The Talibani Minister for the Promotion of Virtue and Prevention of Vice, Khalid Hanafi, announced the ban, stating that "even when an adult female prays and another female passes by, she must not pray loudly enough for them to hear." He emphasized that a woman's voice is considered "awrah"—meaning that which must be covered and shouldn't be heard in public.

"When women are not permitted to call takbir or athan [Islamic call to prayer], they certainly cannot sing songs or [make] music," Hanafi said, according to the New York Post. "How could they be allowed to sing if they aren't even permitted to hear each other's voices while praying, let alone for anything else?"

Further details of the Taliban's ruling remain unclear, but Hanafi indicated that it "will be gradually implemented, and God will be helping us in each step we take."

Human rights activists both within Afghanistan and globally have condemned the move, asserting that it effectively bans Afghan women from holding conversations with one another. "It is hard to imagine the situation getting worse after the Taliban banned women's voices and faces in public last month, but with this latest decree, we have seen that the Taliban's capacity to inflict harm on women has no limits," said Zohal Azra from the Australian Hazara Advocacy Network.

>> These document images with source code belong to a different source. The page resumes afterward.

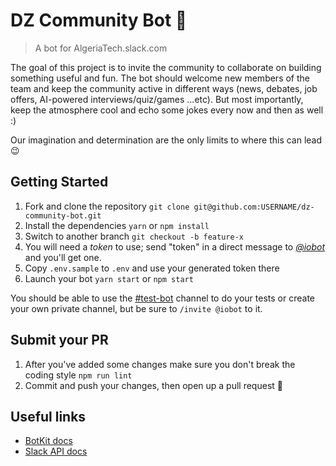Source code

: # DZ Community Bot 🤖
> A bot for AlgeriaTech.slack.com

The goal of this project is to invite the community to collaborate on building something useful and fun.
The bot should welcome new members of the team and keep the community active in different ways (news, debates,
job offers, AI-powered interviews/quiz/games ...etc).
But most importantly, keep the atmosphere cool and echo some jokes every now and then as well :)

Our imagination and determination are the only limits to where this can lead :wink:


## Getting Started

1. Fork and clone the repository
`git clone git@github.com:USERNAME/dz-community-bot.git`
2. Install the dependencies
`yarn` or `npm install`
3. Switch to another branch
`git checkout -b feature-x`
4. You will need a _token_ to use; send "token"  in a direct message to _[@iobot]_ and you'll get one.
5. Copy `.env.sample` to `.env` and use your generated token there
6. Launch your bot
`yarn start` or `npm start`

You should be able to use the [#test-bot] channel to do your tests or create your own private channel, but be sure to `/invite @iobot` to it.

## Submit your PR

1. After you've added some changes make sure you don't break the coding style
`npm run lint`
2. Commit and push your changes, then open up a pull request :rocket:

## Useful links
- [BotKit docs](https://github.com/howdyai/botkit/blob/master/readme-slack.md)
- [Slack API docs](https://api.slack.com/)


[@iobot]: https://algeriatech.slack.com/messages/@iobot/
[#test-bot]: https://algeriatech.slack.com/messages/test-bot/
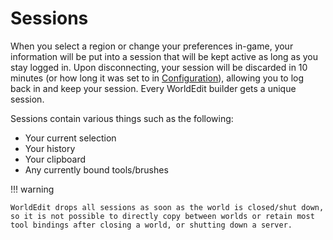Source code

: # Sessions

When you select a region or change your preferences in-game, your information will be put into a session that will be kept active as long as you stay logged in. Upon disconnecting, your session will be discarded in 10 minutes (or how long it was set to in [Configuration](../../configuration.md)), allowing you to log back in and keep your session. Every WorldEdit builder gets a unique session.

Sessions contain various things such as the following:

- Your current selection
- Your history
- Your clipboard
- Any currently bound tools/brushes

!!! warning

    WorldEdit drops all sessions as soon as the world is closed/shut down, so it is not possible to directly copy between worlds or retain most tool bindings after closing a world, or shutting down a server.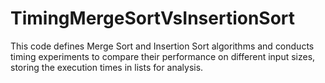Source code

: # TimingMergeSortVsInsertionSort
This code defines Merge Sort and Insertion Sort algorithms and conducts timing experiments to compare their performance on different input sizes, storing the execution times in lists for analysis.
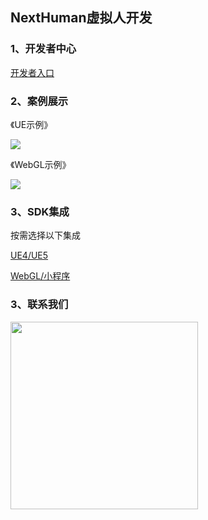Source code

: ## NextHuman虚拟人开发

### 1、开发者中心
[开发者入口](https://nexthuman.cn/developer)

### 2、案例展示
《UE示例》

<img src="https://cdn.wehome.cn/cmn/jpeg/META-8NA66KC1-OYLELYLD6GZZBDJJRXAM3-CZSJKLNL-T3.jpeg" ></img>

《WebGL示例》

<img src="https://cdn.wehome.cn/cmn/png/META-1OB66K71-10MEORTT6W5W76LYS29Q2-LVYEQSNL-OG2.png"></img>

### 3、SDK集成
按需选择以下集成

[UE4/UE5](UE/README.md)

[WebGL/小程序](WebGL/README.md)


### 3、联系我们
<img src="https://cdn.wehome.cn/cmn/jpeg/META-8NA66KC1-C35FTNQMCNKYUAHXH3HV3-N0G59VNL-X1.jpeg" height="300" width="300"></img>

She noted that since the Taliban's return to power, they have systematically erased women and girls from public life through over 105 decrees, enforced violently and arbitrarily.

"The situation is so dire that it requires urgent global intervention to support women in Afghanistan. Through these decrees, the Taliban has established a system of gender apartheid," Zaki Haidari, Amnesty International Australia's Strategic Refugee Rights Campaigner, stated. She added that the situation for women and girls in Afghanistan is "growing darker by the day." Haidari, who is of Hazara background, remarked, "The Taliban is methodically punishing women, seemingly testing how far they can push before the world responds."

Earlier, on September 29, United Nations Chief Antonio Guterres expressed deep concern over the situation in Afghanistan, likening it to some of the most egregious systems of oppression in recent history.

Notably, the Taliban have attempted to partially defend their new laws by claiming they are intended to safeguard women. Long before the Taliban's rise to power, Afghanistan granted women the right to vote in 1919, a year before the United States, and opened its first schools for girls in 1921, according to The Washington Post.